[Record extracts]
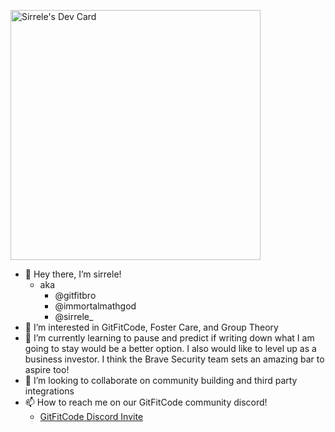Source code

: <a href="https://app.daily.dev/sirrele"><img src="https://api.daily.dev/devcards/7a11af49b565473e90bbc5819adb0d7d.png?r=4jq" width="400" alt="Sirrele's Dev Card"/></a>

- 👋 Hey there, I’m sirrele! 
  - aka
    - @gitfitbro
    - @immortalmathgod
    - @sirrele_
- 👀 I’m interested in GitFitCode, Foster Care, and Group Theory
- 🌱 I’m currently learning to pause and predict if writing down what I am going to stay would be a better option. I also would like to level up as a business investor. I think the Brave Security team sets an amazing bar to aspire too!
- 💞️ I’m looking to collaborate on community building and third party integrations
- 📫 How to reach me on our GitFitCode community discord!
  - [GitFitCode Discord Invite](https://discord.gg/fevMPWz6GF)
[/Record extracts]
Task directions:
Leaving out the images, repeat the listing above exactly.

Solution for this task:
Source code

: <a href="https://app.daily.dev/sirrele"><img src="https://api.daily.dev/devcards/7a11af49b565473e90bbc5819adb0d7d.png?r=4jq" width="400" alt="Sirrele's Dev Card"/></a>

- 👋 Hey there, I’m sirrele! 
  - aka
    - @gitfitbro
    - @immortalmathgod
    - @sirrele_
- 👀 I’m interested in GitFitCode, Foster Care, and Group Theory
- 🌱 I’m currently learning to pause and predict if writing down what I am going to stay would be a better option. I also would like to level up as a business investor. I think the Brave Security team sets an amazing bar to aspire too!
- 💞️ I’m looking to collaborate on community building and third party integrations
- 📫 How to reach me on our GitFitCode community discord!
  - [GitFitCode Discord Invite](https://discord.gg/fevMPWz6GF)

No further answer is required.